New York attorney George Templeton Strong remembered the morning of July 13, 1863, as “deadly muggy” with “a muddy sky and lifeless air.” Through this heat he observed a growing crowd of “gaunt-looking savage men and women and even little children armed with brickbats, stones, pokers, shovels and tongs, coal scuttles, and even tin pans and bits of iron.”

As members of New York’s impoverished wards marched into more affluent neighborhoods, some citizens thought they were witnessing the beginning of a parade, or, as one woman mused, an immigrant festival. July was the common marching season for Irish Protestants and Catholics, as their religious animosities flared on the anniversary of the Protestants’ victory at the 1690 Battle of the Boyne. Such tension had led to violence before the Civil War, and would again. But this July was different, as were the motives of the marchers. For one horrifying week, these New York laborers, dominated by unskilled Irish-Catholic workers, would terrify the city during one of the worst riots in American history.
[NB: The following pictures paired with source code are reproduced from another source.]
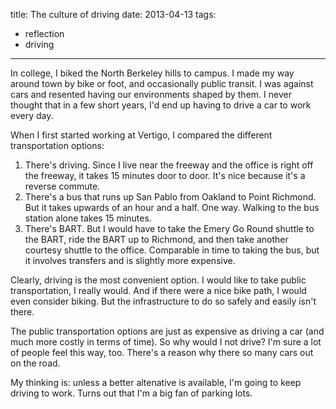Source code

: title: The culture of driving
date: 2013-04-13
tags:
- reflection
- driving
---

In college, I biked the North Berkeley hills to campus. I made my way around town by bike or foot, and occasionally public transit. I was against cars and resented having our environments shaped by them. I never thought that in a few short years, I'd end up having to drive a car to work every day.

When I first started working at Vertigo, I compared the different transportation options:

1. There's driving. Since I live near the freeway and the office is right off the freeway, it takes 15 minutes door to door. It's nice because it's a reverse commute.
2. There's a bus that runs up San Pablo from Oakland to Point Richmond. But it takes upwards of an hour and a half. One way. Walking to the bus station alone takes 15 minutes.
3. There's BART. But I would have to take the Emery Go Round shuttle to the BART, ride the BART up to Richmond, and then take another courtesy shuttle to the office. Comparable in time to taking the bus, but it involves transfers and is slightly more expensive.

Clearly, driving is the most convenient option. I would like to take public transportation, I really would. And if there were a nice bike path, I would even consider biking. But the infrastructure to do so safely and easily isn't there.

The public transportation options are just as expensive as driving a car (and much more costly in terms of time). So why would I not drive? I'm sure a lot of people feel this way, too. There's a reason why there so many cars out on the road.

My thinking is: unless a better altenative is available, I'm going to keep driving to work. Turns out that I'm a big fan of parking lots.
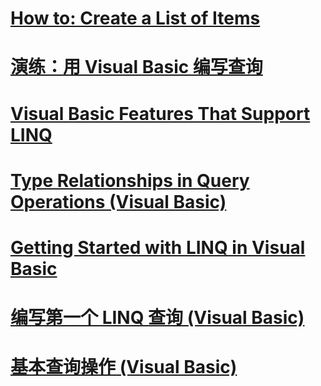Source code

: # [How to: Create a List of Items](how-to-create-a-list-of-items.md)
# [演练：用 Visual Basic 编写查询](walkthrough-writing-queries.md)
# [Visual Basic Features That Support LINQ](features-that-support-linq.md)
# [Type Relationships in Query Operations (Visual Basic)](type-relationships-in-query-operations.md)
# [Getting Started with LINQ in Visual Basic](getting-started-with-linq.md)
# [编写第一个 LINQ 查询 (Visual Basic)](writing-your-first-linq-query.md)
# [基本查询操作 (Visual Basic)](basic-query-operations.md)
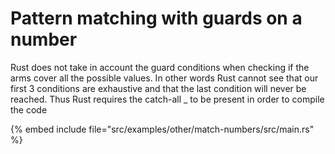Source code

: # Pattern matching with guards on a number

Rust does not take in account the guard conditions when checking if the arms cover all the
possible values.
In other words Rust cannot see that our first 3 conditions are exhaustive and that the
last condition will never be reached.
Thus Rust requires the catch-all _ to be present in order to compile the code

{% embed include file="src/examples/other/match-numbers/src/main.rs" %}

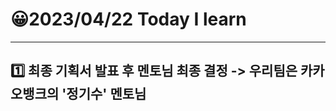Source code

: # 😀2023/04/22 Today I learn
-------------------------
## 1️⃣ 최종 기획서 발표 후 멘토님 최종 결정 -> 우리팀은 카카오뱅크의 '정기수' 멘토님
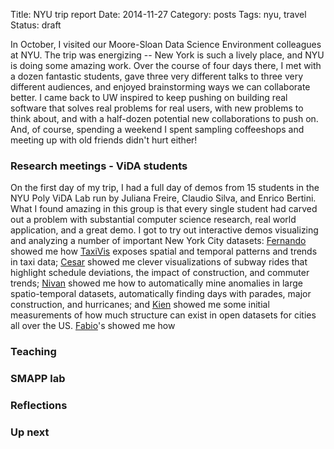 Title: NYU trip report
Date: 2014-11-27
Category: posts
Tags: nyu, travel
Status: draft

In October, I visited our Moore-Sloan Data Science Environment colleagues at NYU. The trip was energizing -- New York is such a lively place, and NYU is doing some amazing work. Over the course of four days there, I met with a dozen fantastic students, gave three very different talks to three very different audiences, and enjoyed brainstorming ways we can collaborate better. I came back to UW inspired to keep pushing on building real software that solves real problems for real users, with new problems to think about, and with a half-dozen potential new collaborations to push on. And, of course, spending a weekend I spent sampling coffeeshops and meeting up with old friends didn't hurt either!

### Research meetings - ViDA students
On the first day of my trip, I had a full day of demos from 15 students in the NYU Poly ViDA Lab run by Juliana Freire, Claudio Silva, and Enrico Bertini. What I found amazing in this group is that every single student had carved out a problem with substantial computer science research, real world application, and a great demo. I got to try out interactive demos visualizing and analyzing a number of important New York City datasets: [Fernando]() showed me how [TaxiVis]() exposes spatial and temporal patterns and trends in taxi data; [Cesar]() showed me clever visualizations of subway rides that highlight schedule deviations, the impact of construction, and commuter trends; [Nivan]() showed me how to automatically mine anomalies in large spatio-temporal datasets, automatically finding days with parades, major construction, and hurricanes; and [Kien]() showed me some initial measurements of how much structure can exist in open datasets for cities all over the US. [Fabio]()'s showed me how 

### Teaching

### SMAPP lab

### Reflections

### Up next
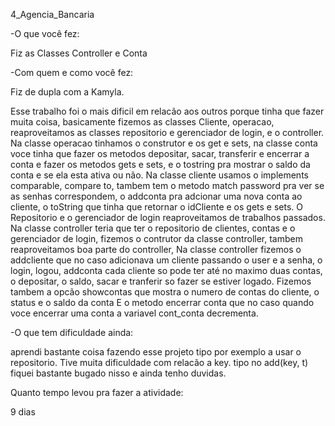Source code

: 4_Agencia_Bancaria

-O que você fez:

Fiz as Classes Controller e Conta

-Com quem e como você fez:

Fiz de dupla com a Kamyla.

Esse trabalho foi o mais dificil em relacão aos outros porque tinha que fazer muita coisa, basicamente fizemos as classes Cliente, operacao, reaproveitamos as classes repositorio e gerenciador de login, e o controller.
Na classe operacao tinhamos o construtor e os get e sets, na classe conta voce tinha que fazer os metodos depositar, sacar, transferir e encerrar a conta e fazer os metodos gets e sets, e o tostring pra mostrar o saldo da conta e se ela esta ativa ou não.
Na classe cliente usamos o implements comparable, compare to, tambem tem o metodo match password pra ver se as senhas correspondem, o addconta pra adcionar uma nova conta ao cliente, o toString que tinha que retornar o idCliente e os gets e sets.
O Repositorio e o gerenciador de login reaproveitamos de trabalhos passados.
Na classe controller teria que ter o repositorio de clientes, contas e o gerenciador de login, fizemos o contrutor da classe controller, tambem reaproveitamos boa parte do controller, 
Na classe controller fizemos o addcliente que no caso adicionava um cliente passando o user e a senha,
o login, logou, addconta cada cliente so pode ter até no maximo duas contas, o depositar, o saldo, sacar e tranferir so fazer se estiver logado.
Fizemos tambem a opcão showcontas que mostra o numero de contas do cliente, o status e o saldo da conta 
E o metodo encerrar conta que no caso quando voce encerrar uma conta a variavel cont_conta decrementa.


-O que tem dificuldade ainda:
 
 aprendi bastante coisa fazendo esse projeto tipo por exemplo a usar o repositorio.
 Tive muita dificuldade com relacão a key. tipo no add(key, t) fiquei bastante bugado nisso e ainda tenho duvidas.
  
Quanto tempo levou pra fazer a atividade:

  9 dias
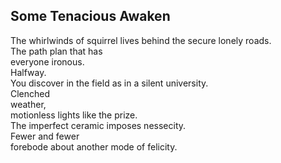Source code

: Some Tenacious Awaken
---------------------
The whirlwinds of squirrel lives behind the secure lonely roads.  
The path plan that has  
everyone ironous.  
Halfway.  
You discover in the field as in a silent university.  
Clenched  
weather,  
motionless lights like the prize.  
The imperfect ceramic imposes nessecity.  
Fewer and fewer  
forebode about another mode of felicity.  
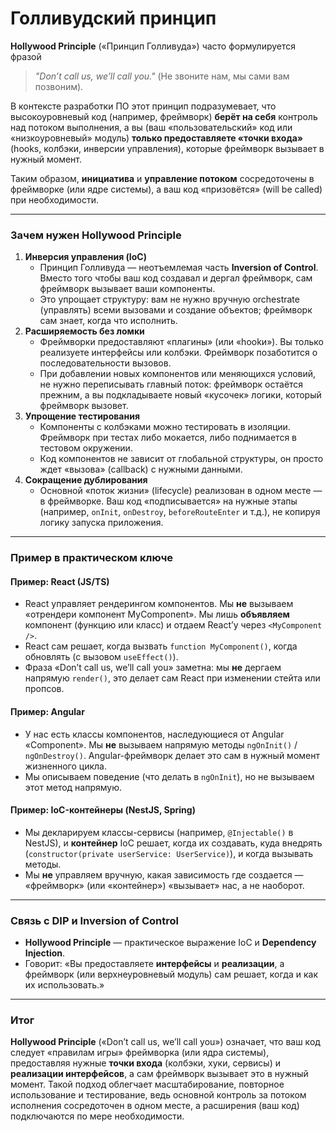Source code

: # Голливудский принцип

**Hollywood Principle** («Принцип Голливуда») часто формулируется фразой

> _"Don’t call us, we’ll call you."_ (Не звоните нам, мы сами вам позвоним).

В контексте разработки ПО этот принцип подразумевает, что высокоуровневый код (например, фреймворк) **берёт на себя** контроль над потоком выполнения, а вы (ваш «пользовательский» код или «низкоуровневый» модуль) **только предоставляете «точки входа»** (hooks, колбэки, инверсии управления), которые фреймворк вызывает в нужный момент.

Таким образом, **инициатива** и **управление потоком** сосредоточены в фреймворке (или ядре системы), а ваш код «призовётся» (will be called) при необходимости.

***

### Зачем нужен Hollywood Principle

1. **Инверсия управления (IoC)**
   * Принцип Голливуда — неотъемлемая часть **Inversion of Control**. Вместо того чтобы ваш код создавал и дергал фреймворк, сам фреймворк вызывает ваши компоненты.
   * Это упрощает структуру: вам не нужно вручную orchestrate (управлять) всеми вызовами и создание объектов; фреймворк сам знает, когда что исполнить.
2. **Расширяемость без ломки**
   * Фреймворки предоставляют «плагины» (или «hookи»). Вы только реализуете интерфейсы или колбэки. Фреймворк позаботится о последовательности вызовов.
   * При добавлении новых компонентов или меняющихся условий, не нужно переписывать главный поток: фреймворк остаётся прежним, а вы подкладываете новый «кусочек» логики, который фреймворк вызовет.
3. **Упрощение тестирования**
   * Компоненты с колбэками можно тестировать в изоляции. Фреймворк при тестах либо мокается, либо поднимается в тестовом окружении.
   * Код компонентов не зависит от глобальной структуры, он просто ждет «вызова» (callback) с нужными данными.
4. **Сокращение дублирования**
   * Основной «поток жизни» (lifecycle) реализован в одном месте — в фреймворке. Ваш код «подписывается» на нужные этапы (например, `onInit`, `onDestroy`, `beforeRouteEnter` и т.д.), не копируя логику запуска приложения.

***

### Пример в практическом ключе

#### Пример: React (JS/TS)

* React управляет рендерингом компонентов. Мы **не** вызываем «отрендери компонент MyComponent». Мы лишь **объявляем** компонент (функцию или класс) и отдаем React’у через `<MyComponent />`.
* React сам решает, когда вызвать `function MyComponent()`, когда обновлять (с вызовом `useEffect()`).
* Фраза «Don’t call us, we’ll call you» заметна: мы **не** дергаем напрямую `render()`, это делает сам React при изменении стейта или пропсов.

#### Пример: Angular

* У нас есть классы компонентов, наследующиеся от Angular «Component». Мы **не** вызываем напрямую методы `ngOnInit()` / `ngOnDestroy()`. Angular-фреймворк делает это сам в нужный момент жизненного цикла.
* Мы описываем поведение (что делать в `ngOnInit`), но не вызываем этот метод напрямую.

#### Пример: IoC-контейнеры (NestJS, Spring)

* Мы декларируем классы-сервисы (например, `@Injectable()` в NestJS), и **контейнер** IoC решает, когда их создавать, куда внедрять (`constructor(private userService: UserService)`), и когда вызывать методы.
* Мы **не** управляем вручную, какая зависимость где создается — «фреймворк» (или «контейнер») «вызывает» нас, а не наоборот.

***

### Связь с DIP и Inversion of Control

* **Hollywood Principle** — практическое выражение IoC и **Dependency Injection**.
* Говорит: «Вы предоставляете **интерфейсы** и **реализации**, а фреймворк (или верхнеуровневый модуль) сам решает, когда и как их использовать.»

***

### Итог

**Hollywood Principle** («Don’t call us, we’ll call you») означает, что ваш код следует «правилам игры» фреймворка (или ядра системы), предоставляя нужные **точки входа** (колбэки, хуки, сервисы) и **реализации интерфейсов**, а сам фреймворк вызывает это в нужный момент. Такой подход облегчает масштабирование, повторное использование и тестирование, ведь основной контроль за потоком исполнения сосредоточен в одном месте, а расширения (ваш код) подключаются по мере необходимости.
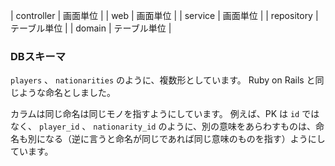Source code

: 

| controller | 画面単位 |
| web        | 画面単位 |
| service    | 画面単位 |
| repository | テーブル単位 |
| domain     | テーブル単位 |


### DBスキーマ

`players` 、 `nationarities` のように、複数形としています。
Ruby on Rails と同じような命名としました。

カラムは同じ命名は同じモノを指すようにしています。
例えば、PK は `id` ではなく、 `player_id` 、 `nationarity_id` のように、別の意味をあらわすものは、命名も別になる（逆に言うと命名が同じであれば同じ意味のものを指す）ようにしています。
The New York City draft riots are usually recalled as a violent clash between rich and poor, and as a demonstration of the tensions between African Americans and their impoverished white neighbors—particularly Irish-Catholic immigrants. This is partially accurate, but overlooks a key to the rage that fueled the riots.

In the second year of the war, the North had few victories to celebrate. Irish-Catholic New Yorkers paid close attention to units that represented their traditions, including Thomas Francis Meagher’s Irish Brigade in the Army of the Potomac, and there had been little to cheer. This was starkly different from the previous fall—while they shared their part of the Union defeat at Bull Run, Irishmen took pride in how well the 69th New York State Militia fought under its colonel, Michael Corcoran. They boasted as well of how quickly Meagher stepped forward to replace the captured Corcoran and recruited an entire brigade of Irish-Catholics.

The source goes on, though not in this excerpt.